Suck it, mainstream

These days, I honestly don’t give two shits about the MLB All-Star Game.  You’d think that a baseball fan like myself would enjoy seeing “the best” players in baseball, playing in a single exhibition game, where fans get a chance to see some dream matchups between star pitchers versus star hitters.

That would be great when such a thing happens, and I’d really like someone to let me know when and if it ever does.

The All-Star Game is a pretty well-known mockery to professional sport these days, since it’s now become the furthest thing from a relaxed exhibition game for the fans.  With a set of rules and guidelines, most importantly the aspect being that it “actually counts” in respect to the winning league getting home-field advantage in the World Series, it’s gone from a fun and leisurely baseball game into a tense, controversial event that always spawns the same arguments every single year.

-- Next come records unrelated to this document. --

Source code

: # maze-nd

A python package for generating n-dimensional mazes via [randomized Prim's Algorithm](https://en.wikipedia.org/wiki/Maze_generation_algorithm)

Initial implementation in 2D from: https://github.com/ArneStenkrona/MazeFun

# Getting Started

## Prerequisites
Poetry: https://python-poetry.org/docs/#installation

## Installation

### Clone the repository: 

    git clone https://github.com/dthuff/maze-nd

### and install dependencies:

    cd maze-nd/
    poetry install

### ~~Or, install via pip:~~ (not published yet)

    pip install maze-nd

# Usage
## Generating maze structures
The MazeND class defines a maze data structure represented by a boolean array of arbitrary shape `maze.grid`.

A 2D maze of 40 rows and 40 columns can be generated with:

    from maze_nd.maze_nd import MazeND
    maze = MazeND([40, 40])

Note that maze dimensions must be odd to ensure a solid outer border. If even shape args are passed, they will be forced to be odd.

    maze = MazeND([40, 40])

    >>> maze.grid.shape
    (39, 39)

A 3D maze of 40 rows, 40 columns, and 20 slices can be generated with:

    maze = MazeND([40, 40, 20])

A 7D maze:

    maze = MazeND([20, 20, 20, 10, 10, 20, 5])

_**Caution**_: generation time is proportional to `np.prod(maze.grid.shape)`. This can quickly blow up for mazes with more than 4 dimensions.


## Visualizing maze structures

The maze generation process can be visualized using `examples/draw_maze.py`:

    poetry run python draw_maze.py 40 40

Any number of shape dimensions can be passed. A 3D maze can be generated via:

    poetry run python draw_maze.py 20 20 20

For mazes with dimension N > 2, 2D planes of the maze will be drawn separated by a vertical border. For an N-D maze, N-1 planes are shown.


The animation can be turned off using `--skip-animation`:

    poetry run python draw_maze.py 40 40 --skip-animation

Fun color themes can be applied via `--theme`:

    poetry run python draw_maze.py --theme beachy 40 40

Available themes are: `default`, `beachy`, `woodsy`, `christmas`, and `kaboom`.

Fans get to vote on the starting players.  Every single MLB team must be represented by at least one player even if it means that another very worth deserving player gets left off the roster.  The prior seasons’ World Series managers manage the games.  It’s just this train wreck of stupid, and hasn’t been fun in quite some time.

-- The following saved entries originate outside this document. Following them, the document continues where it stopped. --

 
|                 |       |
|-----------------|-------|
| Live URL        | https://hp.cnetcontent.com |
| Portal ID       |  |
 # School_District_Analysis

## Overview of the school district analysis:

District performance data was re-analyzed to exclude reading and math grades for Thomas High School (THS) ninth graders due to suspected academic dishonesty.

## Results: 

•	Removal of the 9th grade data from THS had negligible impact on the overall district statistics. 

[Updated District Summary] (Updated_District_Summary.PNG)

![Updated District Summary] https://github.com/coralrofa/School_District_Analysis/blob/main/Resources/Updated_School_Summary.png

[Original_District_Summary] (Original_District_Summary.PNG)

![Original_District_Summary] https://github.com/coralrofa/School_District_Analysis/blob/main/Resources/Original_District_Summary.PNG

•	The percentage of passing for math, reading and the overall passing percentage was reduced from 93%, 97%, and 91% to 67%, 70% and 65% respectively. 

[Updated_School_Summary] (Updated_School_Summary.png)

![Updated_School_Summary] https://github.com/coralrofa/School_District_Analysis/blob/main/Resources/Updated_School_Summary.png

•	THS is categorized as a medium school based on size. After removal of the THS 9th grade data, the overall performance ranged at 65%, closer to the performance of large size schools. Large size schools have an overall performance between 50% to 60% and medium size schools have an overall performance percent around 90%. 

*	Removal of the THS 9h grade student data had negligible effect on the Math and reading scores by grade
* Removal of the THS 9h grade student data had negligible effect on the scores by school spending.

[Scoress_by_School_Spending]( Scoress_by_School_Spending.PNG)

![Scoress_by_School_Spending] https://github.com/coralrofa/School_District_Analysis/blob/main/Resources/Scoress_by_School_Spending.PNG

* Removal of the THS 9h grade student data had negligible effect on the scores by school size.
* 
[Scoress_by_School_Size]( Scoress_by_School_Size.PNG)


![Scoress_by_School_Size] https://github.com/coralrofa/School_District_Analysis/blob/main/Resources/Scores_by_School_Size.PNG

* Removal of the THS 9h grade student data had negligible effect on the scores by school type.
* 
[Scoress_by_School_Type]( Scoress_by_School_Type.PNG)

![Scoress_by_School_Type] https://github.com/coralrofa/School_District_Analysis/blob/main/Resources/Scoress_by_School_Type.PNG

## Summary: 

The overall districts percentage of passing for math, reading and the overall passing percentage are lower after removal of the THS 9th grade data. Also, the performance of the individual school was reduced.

Honestly, the only good thing about the All-Star Game this year is that it coincides with Comic-Con, so I’m not really going to miss any meaningful baseball in that stretch where I’ll be in San Diego.

But all that disdain aside, I have to say that every once in a blue moon, the people get it right.  I’m not just happy that Freddie Freeman made the National League’s final All-Star roster spot, just because he’s a Brave, I’m not just happy that Freddie Freeman made the National League’s final All-Star roster spot because he was the right guy to make it, I’m most happy that Freddie Freeman made the National League’s final All-Star roster spot because he was the guy that the media didn’t want to make it.

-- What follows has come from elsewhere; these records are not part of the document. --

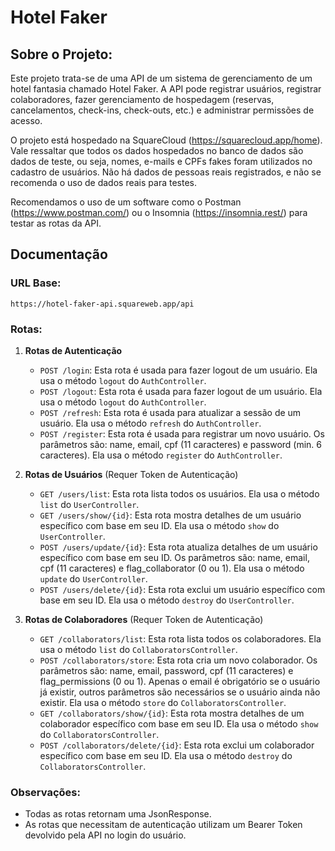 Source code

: # Hotel Faker

## Sobre o Projeto:
Este projeto trata-se de uma API de um sistema de gerenciamento de um hotel fantasia chamado Hotel Faker.
A API pode registrar usuários, registrar colaboradores, fazer gerenciamento de hospedagem (reservas, cancelamentos, check-ins, check-outs, etc.) e administrar permissões de acesso.

O projeto está hospedado na SquareCloud (https://squarecloud.app/home).
Vale ressaltar que todos os dados hospedados no banco de dados são dados de teste, ou seja, nomes, e-mails e CPFs fakes foram utilizados no cadastro de usuários.
Não há dados de pessoas reais registrados, e não se recomenda o uso de dados reais para testes.

Recomendamos o uso de um software como o Postman (https://www.postman.com/) ou o Insomnia (https://insomnia.rest/) para testar as rotas da API.

## Documentação

### URL Base:
`https://hotel-faker-api.squareweb.app/api`

### Rotas:
1. **Rotas de Autenticação**
    - `POST /login`: Esta rota é usada para fazer logout de um usuário. Ela usa o método `logout` do `AuthController`.
    - `POST /logout`: Esta rota é usada para fazer logout de um usuário. Ela usa o método `logout` do `AuthController`.
    - `POST /refresh`: Esta rota é usada para atualizar a sessão de um usuário. Ela usa o método `refresh` do `AuthController`.
    - `POST /register`: Esta rota é usada para registrar um novo usuário. Os parâmetros são: name, email, cpf (11 caracteres) e password (min. 6 caracteres). Ela usa o método `register` do `AuthController`.

2. **Rotas de Usuários** (Requer Token de Autenticação)
    - `GET /users/list`: Esta rota lista todos os usuários. Ela usa o método `list` do `UserController`.
    - `GET /users/show/{id}`: Esta rota mostra detalhes de um usuário específico com base em seu ID. Ela usa o método `show` do `UserController`.
    - `POST /users/update/{id}`: Esta rota atualiza detalhes de um usuário específico com base em seu ID. Os parâmetros são: name, email, cpf (11 caracteres) e flag_collaborator (0 ou 1). Ela usa o método `update` do `UserController`.
    - `POST /users/delete/{id}`: Esta rota exclui um usuário específico com base em seu ID. Ela usa o método `destroy` do `UserController`.

3. **Rotas de Colaboradores** (Requer Token de Autenticação)
    - `GET /collaborators/list`: Esta rota lista todos os colaboradores. Ela usa o método `list` do `CollaboratorsController`.
    - `POST /collaborators/store`: Esta rota cria um novo colaborador. Os parâmetros são: name, email, password, cpf (11 caracteres) e flag_permissions (0 ou 1). Apenas o email é obrigatório se o usuário já existir, outros parâmetros são necessários se o usuário ainda não existir. Ela usa o método `store` do `CollaboratorsController`.
    - `GET /collaborators/show/{id}`: Esta rota mostra detalhes de um colaborador específico com base em seu ID. Ela usa o método `show` do `CollaboratorsController`.
    - `POST /collaborators/delete/{id}`: Esta rota exclui um colaborador específico com base em seu ID. Ela usa o método `destroy` do `CollaboratorsController`.

### Observações:
- Todas as rotas retornam uma JsonResponse.
- As rotas que necessitam de autenticação utilizam um Bearer Token devolvido pela API no login do usuário.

Led by the talking heads at that biased compromised four lettered NFL Network outlet, the push and urging to the fans for the Los Angeles Dodgers’ rookie sensation Yasiel Puig to make the team was immeasurable.  Short of simply saying Freddie Freeman was a piece of shit that killed puppies and accompanied Aaron Hernandez on his kill spree and hid evidence in the George Zimmerman trial and sparked violence in Egypt, countless media outlets lobbied, pushed and encouraged fans to go out and vote for Yasiel Puig over Freddie Freeman in the final spot voting.

When that didn’t seem to push things in Puig’s favor, most of these outlets when to smearing Freeman’s credibility to try and lobby to the analytical.  Actual front page stories questioning the intelligence of fans began popping up to why they were voting for Freeman instead of Puig.  Editorials, mostly based out of Los Angeles by not-so-hidden Dodger supporters began sprouting like fungus about how much greater Puig is than Freeman.

But when you push people so much for so long, eventually something’s going to give.  When the final votes were tallied, Freddie Freeman beat out Yasiel Puig by somewhere around 4 million votes, with over 19 million votes.   Steve Delabar, the American League final spot winner, didn’t even eclipse 10 million votes overall.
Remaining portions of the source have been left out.